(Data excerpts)
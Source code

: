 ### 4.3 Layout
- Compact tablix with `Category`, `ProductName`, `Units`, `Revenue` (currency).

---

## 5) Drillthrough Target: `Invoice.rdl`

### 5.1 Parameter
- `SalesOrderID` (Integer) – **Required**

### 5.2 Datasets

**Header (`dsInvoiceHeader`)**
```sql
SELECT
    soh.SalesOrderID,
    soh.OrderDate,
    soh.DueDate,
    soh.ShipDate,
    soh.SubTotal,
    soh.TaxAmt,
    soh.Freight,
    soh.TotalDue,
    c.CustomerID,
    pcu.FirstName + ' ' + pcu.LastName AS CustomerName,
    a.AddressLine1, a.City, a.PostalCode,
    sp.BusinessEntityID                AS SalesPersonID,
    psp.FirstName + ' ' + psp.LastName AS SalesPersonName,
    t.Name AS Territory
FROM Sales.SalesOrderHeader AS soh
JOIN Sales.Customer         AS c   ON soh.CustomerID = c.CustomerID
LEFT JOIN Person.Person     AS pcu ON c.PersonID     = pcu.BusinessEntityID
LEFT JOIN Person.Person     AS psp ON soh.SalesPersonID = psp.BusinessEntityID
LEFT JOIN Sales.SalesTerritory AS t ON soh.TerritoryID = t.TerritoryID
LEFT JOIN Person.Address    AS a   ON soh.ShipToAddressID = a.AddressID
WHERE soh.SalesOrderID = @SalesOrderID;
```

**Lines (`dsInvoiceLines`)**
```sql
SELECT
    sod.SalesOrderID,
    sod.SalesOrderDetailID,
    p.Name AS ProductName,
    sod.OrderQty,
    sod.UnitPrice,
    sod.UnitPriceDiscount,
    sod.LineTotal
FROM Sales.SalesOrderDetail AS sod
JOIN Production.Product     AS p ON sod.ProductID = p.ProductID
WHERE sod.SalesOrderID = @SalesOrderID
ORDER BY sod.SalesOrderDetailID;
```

**About this task:**
Only lines that contain "LEFT" are needed, so copy each of them from the data.

**Task response:**
LEFT JOIN Person.Person     AS pcu ON c.PersonID     = pcu.BusinessEntityID
LEFT JOIN Person.Person     AS psp ON soh.SalesPersonID = psp.BusinessEntityID
LEFT JOIN Sales.SalesTerritory AS t ON soh.TerritoryID = t.TerritoryID
LEFT JOIN Person.Address    AS a   ON soh.ShipToAddressID = a.AddressID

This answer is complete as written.